_Assignment_.
Filter the records for "numbers" and keep each line that has it.

(Provided records begins)

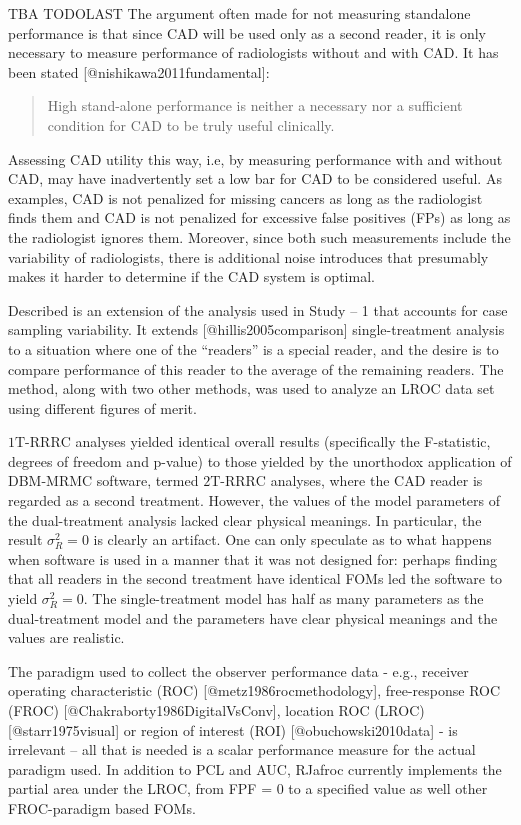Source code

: \documentclass[
]{article}
\begin{document}
TBA TODOLAST The argument often made for not measuring standalone performance is that since CAD will be used only as a second reader, it is only necessary to measure performance of radiologists without and with CAD. It has been stated {[}@nishikawa2011fundamental{]}:

\begin{quote}
High stand-alone performance is neither a necessary nor a sufficient condition for CAD to be truly useful clinically.
\end{quote}

Assessing CAD utility this way, i.e, by measuring performance with and without CAD, may have inadvertently set a low bar for CAD to be considered useful. As examples, CAD is not penalized for missing cancers as long as the radiologist finds them and CAD is not penalized for excessive false positives (FPs) as long as the radiologist ignores them. Moreover, since both such measurements include the variability of radiologists, there is additional noise introduces that presumably makes it harder to determine if the CAD system is optimal.

Described is an extension of the analysis used in Study -- 1 that accounts for case sampling variability. It extends {[}@hillis2005comparison{]} single-treatment analysis to a situation where one of the ``readers'' is a special reader, and the desire is to compare performance of this reader to the average of the remaining readers. The method, along with two other methods, was used to analyze an LROC data set using different figures of merit.

\(\text{1T-RRRC}\) analyses yielded identical overall results (specifically the F-statistic, degrees of freedom and p-value) to those yielded by the unorthodox application of DBM-MRMC software, termed \(\text{2T-RRRC}\) analyses, where the CAD reader is regarded as a second treatment. However, the values of the model parameters of the dual-treatment analysis lacked clear physical meanings. In particular, the result \(\sigma_R^2 = 0\) is clearly an artifact. One can only speculate as to what happens when software is used in a manner that it was not designed for: perhaps finding that all readers in the second treatment have identical FOMs led the software to yield \(\sigma_R^2 = 0\). The single-treatment model has half as many parameters as the dual-treatment model and the parameters have clear physical meanings and the values are realistic.

The paradigm used to collect the observer performance data - e.g., receiver operating characteristic (ROC) {[}@metz1986rocmethodology{]}, free-response ROC (FROC) {[}@Chakraborty1986DigitalVsConv{]}, location ROC (LROC) {[}@starr1975visual{]} or region of interest (ROI) {[}@obuchowski2010data{]} - is irrelevant -- all that is needed is a scalar performance measure for the actual paradigm used. In addition to PCL and AUC, RJafroc currently implements the partial area under the LROC, from FPF = 0 to a specified value as well other FROC-paradigm based FOMs.
\end{document}
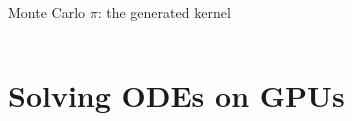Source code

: \documentclass[@BEAMER_OPTIONS@]{beamer}
\begin{document}
\begin{frame}[fragile]{Monte Carlo $\pi$: the generated kernel}
\begin{columns}
\begin{column}[t]{0.2\textwidth}
\begin{exampleblock}{}
\begin{adjustbox}{width=0.30\textwidth, height=\textheight, keepaspectratio}
                \end{adjustbox}
            \end{exampleblock}
        \end{column}
        \begin{column}[t]{0.3\textwidth}
            \begin{exampleblock}{}
                \begin{adjustbox}{width=0.30\textwidth, height=\textheight, keepaspectratio}
                    \begin{minipage}{\textwidth}
                        
                    \end{minipage}
                \end{adjustbox}
            \end{exampleblock}
        \end{column}
    \end{columns}
\end{frame}

\note{}

\section{Solving ODEs on GPUs}
\begin{frame}
    \sectionpage
\end{frame}
\end{document}
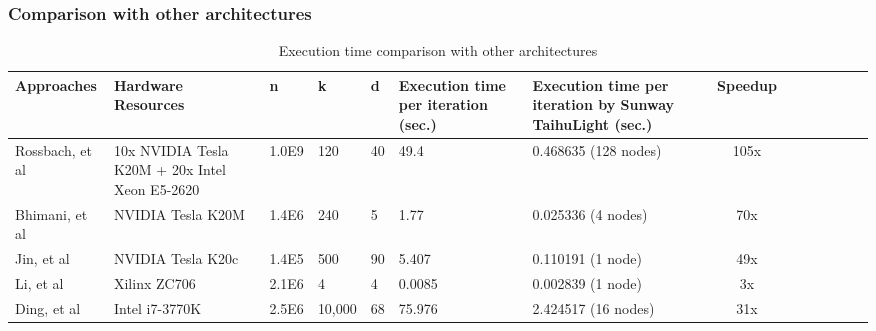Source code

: 
\subsubsection{Comparison with other architectures}

\begin{table}
  \caption{Execution time comparison with other architectures}
  \center
  \label{ccpu}
   \begin{tabular}{p{2.4cm} p{3.1cm} p{1cm} p{1cm}p{0.5cm}p{2.3cm}p{3.5cm} c c c c c c c}
   \toprule[1pt]
    Approaches&Hardware Resources &n & k & d& Execution time per iteration (sec.) & Execution time per iteration by Sunway TaihuLight (sec.) & Speedup\\
    \toprule[1pt]
    Rossbach, et al\cite{rossbach2013dandelion} &10x NVIDIA Tesla K20M + 20x Intel Xeon E5-2620&1.0E9 &120 &40 &49.4&0.468635 (128 nodes) & 105x\\
    Bhimani, et al\cite{bhimani2015accelerating} &NVIDIA Tesla K20M&1.4E6 &240 &5 &1.77&0.025336 (4 nodes) & 70x\\
    Jin, et al\cite{jin2018high} &NVIDIA Tesla K20c&1.4E5&500&90&5.407&0.110191 (1 node) & 49x\\ 
    Li, et al\cite{li2016high}&Xilinx ZC706&2.1E6&4&4&0.0085&0.002839 (1 node) & 3x\\
    Ding, et al\cite{ding2015yinyang} &Intel i7-3770K&2.5E6 &10,000 &68 &75.976&2.424517 (16 nodes) & 31x\\

    \bottomrule
  \end{tabular}
\end{table}

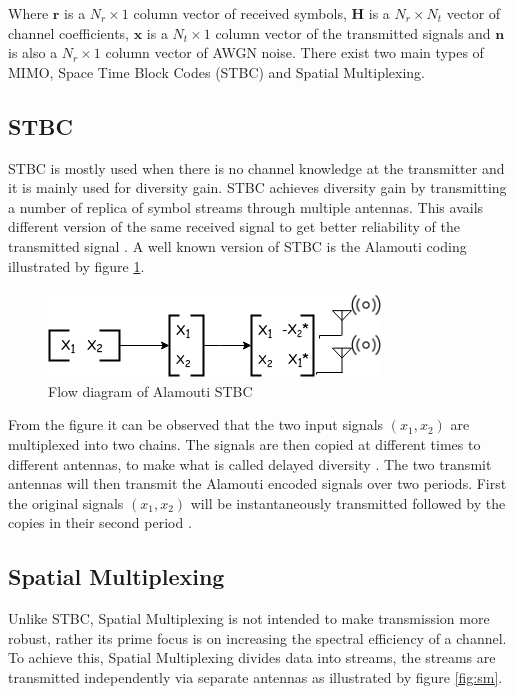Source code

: \documentclass[11pt]{report}
\renewcommand{\vec}[1]{\mathbf{#1}} %
\begin{document}
Where $ \vec{r} $ is a $ N_r\times1 $ column vector of received symbols, $ \vec{H} $ is a $ N_r\times N_t $ vector of channel coefficients, $ \vec{x} $ is a $N_t\times1 $ column vector of the transmitted signals and $\vec{n}$ is also a $ N_r\times1 $ column vector of AWGN noise. There exist two main types of MIMO, Space Time Block Codes (STBC) and Spatial Multiplexing.

\subsection{STBC}
\label{sub:stbc}
STBC is mostly used when there is no channel knowledge at the transmitter and it is mainly used for diversity gain. STBC achieves diversity gain by transmitting a number of replica of symbol streams through multiple antennas. This avails different version of the same received signal to get better reliability of the transmitted signal \cite{14}. A well known version of STBC is the Alamouti coding illustrated by figure \ref{fig:al}.

\begin{figure}[h!]
	\centering
	\includegraphics[scale=0.65]{resources/al.png}
	\caption{Flow diagram of Alamouti STBC}
	\label{fig:al}
\end{figure} 
From the figure it can be observed that the two input signals $(x_1, x_2)$ are multiplexed into two chains. The signals are then copied at different times to different antennas, to make what is called delayed diversity \cite{B8}. The two transmit antennas will then transmit the Alamouti encoded signals over two periods. First the original signals $(x_1,x_2)$ will be instantaneously transmitted followed by the copies in their second period \cite{14}. 

\subsection{Spatial Multiplexing}
\label{sub:sm}
Unlike STBC, Spatial Multiplexing is not intended to make transmission more robust, rather its prime focus is on increasing the spectral efficiency of a channel. To achieve this, Spatial Multiplexing divides data into streams, the streams are transmitted independently via separate antennas as illustrated by figure \ref{fig:sm}.
\end{document}
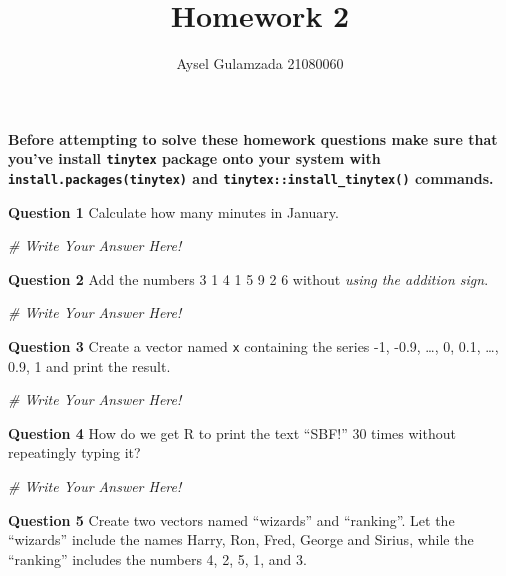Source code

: \documentclass[
]{article}
\title{Homework 2}
\author{Aysel Gulamzada 21080060}
\date{}
\newenvironment{Shaded}{\begin{snugshade}}{\end{snugshade}}
\newcommand{\CommentTok}[1]{\textcolor[rgb]{0.56,0.35,0.01}{\textit{#1}}}
\begin{document}
\maketitle

\textbf{Before attempting to solve these homework questions make sure
that you've install \texttt{tinytex} package onto your system with
\texttt{install.packages(tinytex)} and
\texttt{tinytex::install\_tinytex()} commands.}

\vspace{1cm}

\textbf{Question 1} Calculate how many minutes in January.

\begin{Shaded}
\begin{Highlighting}[]
\CommentTok{\# Write Your Answer Here!}
\end{Highlighting}
\end{Shaded}

\textbf{Question 2} Add the numbers 3 1 4 1 5 9 2 6 without \emph{using
the addition sign}.

\begin{Shaded}
\begin{Highlighting}[]
\CommentTok{\# Write Your Answer Here!}
\end{Highlighting}
\end{Shaded}

\textbf{Question 3} Create a vector named \texttt{x} containing the
series -1, -0.9, \ldots, 0, 0.1, \ldots, 0.9, 1 and print the result.

\begin{Shaded}
\begin{Highlighting}[]
\CommentTok{\# Write Your Answer Here!}
\end{Highlighting}
\end{Shaded}

\textbf{Question 4} How do we get R to print the text ``SBF!'' 30 times
without repeatingly typing it?

\begin{Shaded}
\begin{Highlighting}[]
\CommentTok{\# Write Your Answer Here!}
\end{Highlighting}
\end{Shaded}

\textbf{Question 5} Create two vectors named ``wizards'' and
``ranking''. Let the ``wizards'' include the names Harry, Ron, Fred,
George and Sirius, while the ``ranking'' includes the numbers 4, 2, 5,
1, and 3.
\end{document}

(Provided records ends)

_Response_.
\textbf{Question 2} Add the numbers 3 1 4 1 5 9 2 6 without \emph{using
George and Sirius, while the ``ranking'' includes the numbers 4, 2, 5,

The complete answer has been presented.